In recent weeks, Europe’s future was painted with war. Now as it has progressed everyone in the world is uncertain of this outcome, as the chance of  World War III breaking out inches nearer and nearer. Russia’s leader, Vladimir Putin, started his ‘Special Military Operation’ on Feb. 24. 

Since February,  Russian forces have been forcing the Ukrainian capital, Kyiv, and other major cities including Kharkiv, Kherson, and Mariupol, according to BBC news. Despite the U.S.’ offer to safely evacuate the Ukrainian president, Volodymr Zelenskyy, has decided to stay behind and fight for his country. 

Was this conflict unforeseeable though? In 2014, Russia annexed the Crimean peninsula attached to Ukraine. This triggered the uprising of pro-Russian separatists, and violence erupted in eastern Ukraine. Since then, France, Germany, Russia, and Ukraine have tried to come to an agreement; however, no resolution has been successful. 

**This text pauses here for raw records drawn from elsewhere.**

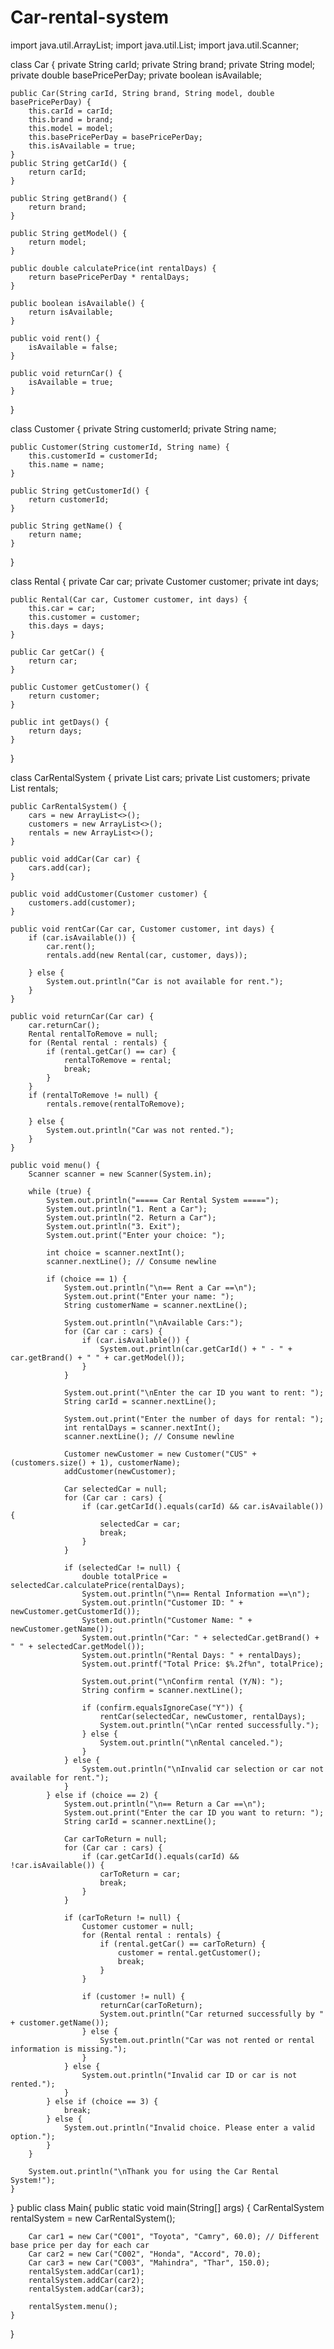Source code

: # Car-rental-system
import java.util.ArrayList;
import java.util.List;
import java.util.Scanner;

class Car {
    private String carId;
    private String brand;
    private String model;
    private double basePricePerDay;
    private boolean isAvailable;

    public Car(String carId, String brand, String model, double basePricePerDay) {
        this.carId = carId;
        this.brand = brand;
        this.model = model;
        this.basePricePerDay = basePricePerDay;
        this.isAvailable = true;
    }
    public String getCarId() {
        return carId;
    }

    public String getBrand() {
        return brand;
    }

    public String getModel() {
        return model;
    }

    public double calculatePrice(int rentalDays) {
        return basePricePerDay * rentalDays;
    }

    public boolean isAvailable() {
        return isAvailable;
    }

    public void rent() {
        isAvailable = false;
    }

    public void returnCar() {
        isAvailable = true;
    }
}

class Customer {
    private String customerId;
    private String name;

    public Customer(String customerId, String name) {
        this.customerId = customerId;
        this.name = name;
    }

    public String getCustomerId() {
        return customerId;
    }

    public String getName() {
        return name;
    }
}

class Rental {
    private Car car;
    private Customer customer;
    private int days;

    public Rental(Car car, Customer customer, int days) {
        this.car = car;
        this.customer = customer;
        this.days = days;
    }

    public Car getCar() {
        return car;
    }

    public Customer getCustomer() {
        return customer;
    }

    public int getDays() {
        return days;
    }
}

class CarRentalSystem {
    private List<Car> cars;
    private List<Customer> customers;
    private List<Rental> rentals;

    public CarRentalSystem() {
        cars = new ArrayList<>();
        customers = new ArrayList<>();
        rentals = new ArrayList<>();
    }

    public void addCar(Car car) {
        cars.add(car);
    }

    public void addCustomer(Customer customer) {
        customers.add(customer);
    }

    public void rentCar(Car car, Customer customer, int days) {
        if (car.isAvailable()) {
            car.rent();
            rentals.add(new Rental(car, customer, days));

        } else {
            System.out.println("Car is not available for rent.");
        }
    }

    public void returnCar(Car car) {
        car.returnCar();
        Rental rentalToRemove = null;
        for (Rental rental : rentals) {
            if (rental.getCar() == car) {
                rentalToRemove = rental;
                break;
            }
        }
        if (rentalToRemove != null) {
            rentals.remove(rentalToRemove);

        } else {
            System.out.println("Car was not rented.");
        }
    }

    public void menu() {
        Scanner scanner = new Scanner(System.in);

        while (true) {
            System.out.println("===== Car Rental System =====");
            System.out.println("1. Rent a Car");
            System.out.println("2. Return a Car");
            System.out.println("3. Exit");
            System.out.print("Enter your choice: ");

            int choice = scanner.nextInt();
            scanner.nextLine(); // Consume newline

            if (choice == 1) {
                System.out.println("\n== Rent a Car ==\n");
                System.out.print("Enter your name: ");
                String customerName = scanner.nextLine();

                System.out.println("\nAvailable Cars:");
                for (Car car : cars) {
                    if (car.isAvailable()) {
                        System.out.println(car.getCarId() + " - " + car.getBrand() + " " + car.getModel());
                    }
                }

                System.out.print("\nEnter the car ID you want to rent: ");
                String carId = scanner.nextLine();

                System.out.print("Enter the number of days for rental: ");
                int rentalDays = scanner.nextInt();
                scanner.nextLine(); // Consume newline

                Customer newCustomer = new Customer("CUS" + (customers.size() + 1), customerName);
                addCustomer(newCustomer);

                Car selectedCar = null;
                for (Car car : cars) {
                    if (car.getCarId().equals(carId) && car.isAvailable()) {
                        selectedCar = car;
                        break;
                    }
                }

                if (selectedCar != null) {
                    double totalPrice = selectedCar.calculatePrice(rentalDays);
                    System.out.println("\n== Rental Information ==\n");
                    System.out.println("Customer ID: " + newCustomer.getCustomerId());
                    System.out.println("Customer Name: " + newCustomer.getName());
                    System.out.println("Car: " + selectedCar.getBrand() + " " + selectedCar.getModel());
                    System.out.println("Rental Days: " + rentalDays);
                    System.out.printf("Total Price: $%.2f%n", totalPrice);

                    System.out.print("\nConfirm rental (Y/N): ");
                    String confirm = scanner.nextLine();

                    if (confirm.equalsIgnoreCase("Y")) {
                        rentCar(selectedCar, newCustomer, rentalDays);
                        System.out.println("\nCar rented successfully.");
                    } else {
                        System.out.println("\nRental canceled.");
                    }
                } else {
                    System.out.println("\nInvalid car selection or car not available for rent.");
                }
            } else if (choice == 2) {
                System.out.println("\n== Return a Car ==\n");
                System.out.print("Enter the car ID you want to return: ");
                String carId = scanner.nextLine();

                Car carToReturn = null;
                for (Car car : cars) {
                    if (car.getCarId().equals(carId) && !car.isAvailable()) {
                        carToReturn = car;
                        break;
                    }
                }

                if (carToReturn != null) {
                    Customer customer = null;
                    for (Rental rental : rentals) {
                        if (rental.getCar() == carToReturn) {
                            customer = rental.getCustomer();
                            break;
                        }
                    }

                    if (customer != null) {
                        returnCar(carToReturn);
                        System.out.println("Car returned successfully by " + customer.getName());
                    } else {
                        System.out.println("Car was not rented or rental information is missing.");
                    }
                } else {
                    System.out.println("Invalid car ID or car is not rented.");
                }
            } else if (choice == 3) {
                break;
            } else {
                System.out.println("Invalid choice. Please enter a valid option.");
            }
        }

        System.out.println("\nThank you for using the Car Rental System!");
    }

}
public class Main{
    public static void main(String[] args) {
        CarRentalSystem rentalSystem = new CarRentalSystem();

        Car car1 = new Car("C001", "Toyota", "Camry", 60.0); // Different base price per day for each car
        Car car2 = new Car("C002", "Honda", "Accord", 70.0);
        Car car3 = new Car("C003", "Mahindra", "Thar", 150.0);
        rentalSystem.addCar(car1);
        rentalSystem.addCar(car2);
        rentalSystem.addCar(car3);

        rentalSystem.menu();
    }
}
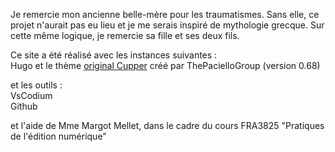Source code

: 
Je remercie mon ancienne belle-mère pour les traumatismes. Sans elle, ce projet n'aurait pas eu lieu et je me serais inspiré de mythologie grecque. Sur cette même logique, je remercie sa fille et ses deux fils.

Ce site a été réalisé avec les instances suivantes :  
Hugo et le thème [original Cupper](https://github.com/ThePacielloGroup/cupper) créé par ThePacielloGroup (version 0.68)

et les outils :  
VsCodium  
Github 

et l'aide de Mme Margot Mellet, dans le cadre du cours FRA3825 "Pratiques de l'édition numérique"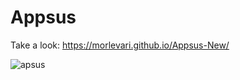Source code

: # Appsus

Take a look: https://morlevari.github.io/Appsus-New/

![apsus](https://user-images.githubusercontent.com/71779002/119478281-5bcf0e00-bd58-11eb-9eb8-b3bc5987d17b.jpg)


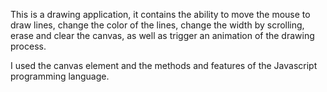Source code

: This is a drawing application, it contains the ability to move the mouse to draw lines, change the color of the lines, change the width by scrolling, erase and clear the canvas, as well as trigger an animation of the drawing process. 

I used the canvas element and the methods and features of the Javascript programming language.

Putin also believes that Ukraine’s request to join NATO represents a broken agreement, claiming that NATO had previously agreed not to further expand in Eastern Europe. Since Ukraine meets all the criteria to join and even requested to join this alliance, Putin demanded a permanent ban on Ukraine from NATO. Since then, NATO refused to promise a permanent ban, but has been hesitant to grant Ukraine’s entry. Still, this disagreement enraged Putin and was another catalyst for the invasion.

“He’s deranged, he feels backed into a corner, he wants to revive the glory of the Soviet Union,” said Michael Allred, history teacher. ”I feel this was inevitable considering how crazy Putin is; I think a lot of people before the invasion underestimated it.”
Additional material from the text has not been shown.